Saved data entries
# # # # # # #

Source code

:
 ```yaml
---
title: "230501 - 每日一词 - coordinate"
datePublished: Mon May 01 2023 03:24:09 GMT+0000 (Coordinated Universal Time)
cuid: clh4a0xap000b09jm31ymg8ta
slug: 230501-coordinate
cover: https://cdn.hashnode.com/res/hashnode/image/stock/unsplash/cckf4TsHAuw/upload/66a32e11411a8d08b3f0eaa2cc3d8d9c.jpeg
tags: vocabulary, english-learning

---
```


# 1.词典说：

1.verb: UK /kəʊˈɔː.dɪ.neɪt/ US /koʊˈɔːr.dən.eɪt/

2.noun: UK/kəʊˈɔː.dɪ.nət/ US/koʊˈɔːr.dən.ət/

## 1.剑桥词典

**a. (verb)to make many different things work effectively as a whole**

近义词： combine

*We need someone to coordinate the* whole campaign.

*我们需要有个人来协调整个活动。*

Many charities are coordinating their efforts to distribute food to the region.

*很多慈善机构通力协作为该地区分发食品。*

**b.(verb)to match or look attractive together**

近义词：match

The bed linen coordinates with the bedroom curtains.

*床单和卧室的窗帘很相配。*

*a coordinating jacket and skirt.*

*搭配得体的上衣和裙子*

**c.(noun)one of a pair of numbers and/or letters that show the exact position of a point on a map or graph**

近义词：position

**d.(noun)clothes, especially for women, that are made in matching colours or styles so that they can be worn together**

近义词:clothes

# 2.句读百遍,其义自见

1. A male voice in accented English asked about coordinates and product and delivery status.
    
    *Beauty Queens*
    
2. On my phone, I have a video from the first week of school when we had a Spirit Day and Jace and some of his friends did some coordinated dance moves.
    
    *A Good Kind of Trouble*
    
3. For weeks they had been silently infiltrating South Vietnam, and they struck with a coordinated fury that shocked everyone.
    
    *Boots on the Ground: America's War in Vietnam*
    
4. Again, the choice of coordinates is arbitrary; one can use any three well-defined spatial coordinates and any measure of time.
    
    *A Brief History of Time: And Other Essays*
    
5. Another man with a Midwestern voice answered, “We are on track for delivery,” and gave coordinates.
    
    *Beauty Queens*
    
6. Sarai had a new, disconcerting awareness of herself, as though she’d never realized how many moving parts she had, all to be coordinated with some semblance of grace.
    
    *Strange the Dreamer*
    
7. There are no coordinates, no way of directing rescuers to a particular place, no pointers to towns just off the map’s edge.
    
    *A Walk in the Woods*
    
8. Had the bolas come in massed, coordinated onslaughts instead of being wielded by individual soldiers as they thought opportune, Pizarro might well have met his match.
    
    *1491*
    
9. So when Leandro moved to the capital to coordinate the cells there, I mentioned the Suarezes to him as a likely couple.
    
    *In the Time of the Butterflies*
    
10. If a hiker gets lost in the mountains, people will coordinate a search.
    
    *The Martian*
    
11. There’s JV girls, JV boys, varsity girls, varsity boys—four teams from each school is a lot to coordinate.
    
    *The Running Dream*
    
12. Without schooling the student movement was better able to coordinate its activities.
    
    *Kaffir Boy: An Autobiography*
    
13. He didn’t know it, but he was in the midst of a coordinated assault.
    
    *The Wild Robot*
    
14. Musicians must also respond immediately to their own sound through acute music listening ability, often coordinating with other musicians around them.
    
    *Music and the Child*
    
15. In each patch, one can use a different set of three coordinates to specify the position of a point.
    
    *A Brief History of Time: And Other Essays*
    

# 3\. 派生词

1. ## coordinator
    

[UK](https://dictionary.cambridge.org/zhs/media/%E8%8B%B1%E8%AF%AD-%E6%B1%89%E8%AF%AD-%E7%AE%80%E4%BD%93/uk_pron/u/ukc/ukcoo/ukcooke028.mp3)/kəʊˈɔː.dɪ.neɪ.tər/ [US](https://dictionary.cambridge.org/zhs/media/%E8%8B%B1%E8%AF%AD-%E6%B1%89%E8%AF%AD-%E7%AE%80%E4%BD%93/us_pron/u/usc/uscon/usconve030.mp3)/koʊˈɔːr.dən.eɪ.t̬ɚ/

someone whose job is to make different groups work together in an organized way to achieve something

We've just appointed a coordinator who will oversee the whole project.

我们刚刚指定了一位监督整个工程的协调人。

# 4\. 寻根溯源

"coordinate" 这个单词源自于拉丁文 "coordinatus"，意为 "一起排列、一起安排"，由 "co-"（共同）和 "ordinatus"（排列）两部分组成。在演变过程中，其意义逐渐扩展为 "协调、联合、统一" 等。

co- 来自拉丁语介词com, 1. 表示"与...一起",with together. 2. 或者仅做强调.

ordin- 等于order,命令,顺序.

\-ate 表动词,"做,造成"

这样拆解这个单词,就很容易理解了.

# # # # # # #

TASK TO COMPLETE: Copy every record exactly.

ANSWER AREA:
Source code

:
 ```yaml
---
title: "230501 - 每日一词 - coordinate"
datePublished: Mon May 01 2023 03:24:09 GMT+0000 (Coordinated Universal Time)
cuid: clh4a0xap000b09jm31ymg8ta
slug: 230501-coordinate
cover: https://cdn.hashnode.com/res/hashnode/image/stock/unsplash/cckf4TsHAuw/upload/66a32e11411a8d08b3f0eaa2cc3d8d9c.jpeg
tags: vocabulary, english-learning

---
```


# 1.词典说：

1.verb: UK /kəʊˈɔː.dɪ.neɪt/ US /koʊˈɔːr.dən.eɪt/

2.noun: UK/kəʊˈɔː.dɪ.nət/ US/koʊˈɔːr.dən.ət/

## 1.剑桥词典

**a. (verb)to make many different things work effectively as a whole**

近义词： combine

*We need someone to coordinate the* whole campaign.

*我们需要有个人来协调整个活动。*

Many charities are coordinating their efforts to distribute food to the region.

*很多慈善机构通力协作为该地区分发食品。*

**b.(verb)to match or look attractive together**

近义词：match

The bed linen coordinates with the bedroom curtains.

*床单和卧室的窗帘很相配。*

*a coordinating jacket and skirt.*

*搭配得体的上衣和裙子*

**c.(noun)one of a pair of numbers and/or letters that show the exact position of a point on a map or graph**

近义词：position

**d.(noun)clothes, especially for women, that are made in matching colours or styles so that they can be worn together**

近义词:clothes

# 2.句读百遍,其义自见

1. A male voice in accented English asked about coordinates and product and delivery status.
    
    *Beauty Queens*
    
2. On my phone, I have a video from the first week of school when we had a Spirit Day and Jace and some of his friends did some coordinated dance moves.
    
    *A Good Kind of Trouble*
    
3. For weeks they had been silently infiltrating South Vietnam, and they struck with a coordinated fury that shocked everyone.
    
    *Boots on the Ground: America's War in Vietnam*
    
4. Again, the choice of coordinates is arbitrary; one can use any three well-defined spatial coordinates and any measure of time.
    
    *A Brief History of Time: And Other Essays*
    
5. Another man with a Midwestern voice answered, “We are on track for delivery,” and gave coordinates.
    
    *Beauty Queens*
    
6. Sarai had a new, disconcerting awareness of herself, as though she’d never realized how many moving parts she had, all to be coordinated with some semblance of grace.
    
    *Strange the Dreamer*
    
7. There are no coordinates, no way of directing rescuers to a particular place, no pointers to towns just off the map’s edge.
    
    *A Walk in the Woods*
    
8. Had the bolas come in massed, coordinated onslaughts instead of being wielded by individual soldiers as they thought opportune, Pizarro might well have met his match.
    
    *1491*
    
9. So when Leandro moved to the capital to coordinate the cells there, I mentioned the Suarezes to him as a likely couple.
    
    *In the Time of the Butterflies*
    
10. If a hiker gets lost in the mountains, people will coordinate a search.
    
    *The Martian*
    
11. There’s JV girls, JV boys, varsity girls, varsity boys—four teams from each school is a lot to coordinate.
    
    *The Running Dream*
    
12. Without schooling the student movement was better able to coordinate its activities.
    
    *Kaffir Boy: An Autobiography*
    
13. He didn’t know it, but he was in the midst of a coordinated assault.
    
    *The Wild Robot*
    
14. Musicians must also respond immediately to their own sound through acute music listening ability, often coordinating with other musicians around them.
    
    *Music and the Child*
    
15. In each patch, one can use a different set of three coordinates to specify the position of a point.
    
    *A Brief History of Time: And Other Essays*
    

# 3\. 派生词

1. ## coordinator
    

[UK](https://dictionary.cambridge.org/zhs/media/%E8%8B%B1%E8%AF%AD-%E6%B1%89%E8%AF%AD-%E7%AE%80%E4%BD%93/uk_pron/u/ukc/ukcoo/ukcooke028.mp3)/kəʊˈɔː.dɪ.neɪ.tər/ [US](https://dictionary.cambridge.org/zhs/media/%E8%8B%B1%E8%AF%AD-%E6%B1%89%E8%AF%AD-%E7%AE%80%E4%BD%93/us_pron/u/usc/uscon/usconve030.mp3)/koʊˈɔːr.dən.eɪ.t̬ɚ/

someone whose job is to make different groups work together in an organized way to achieve something

We've just appointed a coordinator who will oversee the whole project.

我们刚刚指定了一位监督整个工程的协调人。

# 4\. 寻根溯源

"coordinate" 这个单词源自于拉丁文 "coordinatus"，意为 "一起排列、一起安排"，由 "co-"（共同）和 "ordinatus"（排列）两部分组成。在演变过程中，其意义逐渐扩展为 "协调、联合、统一" 等。

co- 来自拉丁语介词com, 1. 表示"与...一起",with together. 2. 或者仅做强调.

ordin- 等于order,命令,顺序.

\-ate 表动词,"做,造成"

这样拆解这个单词,就很容易理解了.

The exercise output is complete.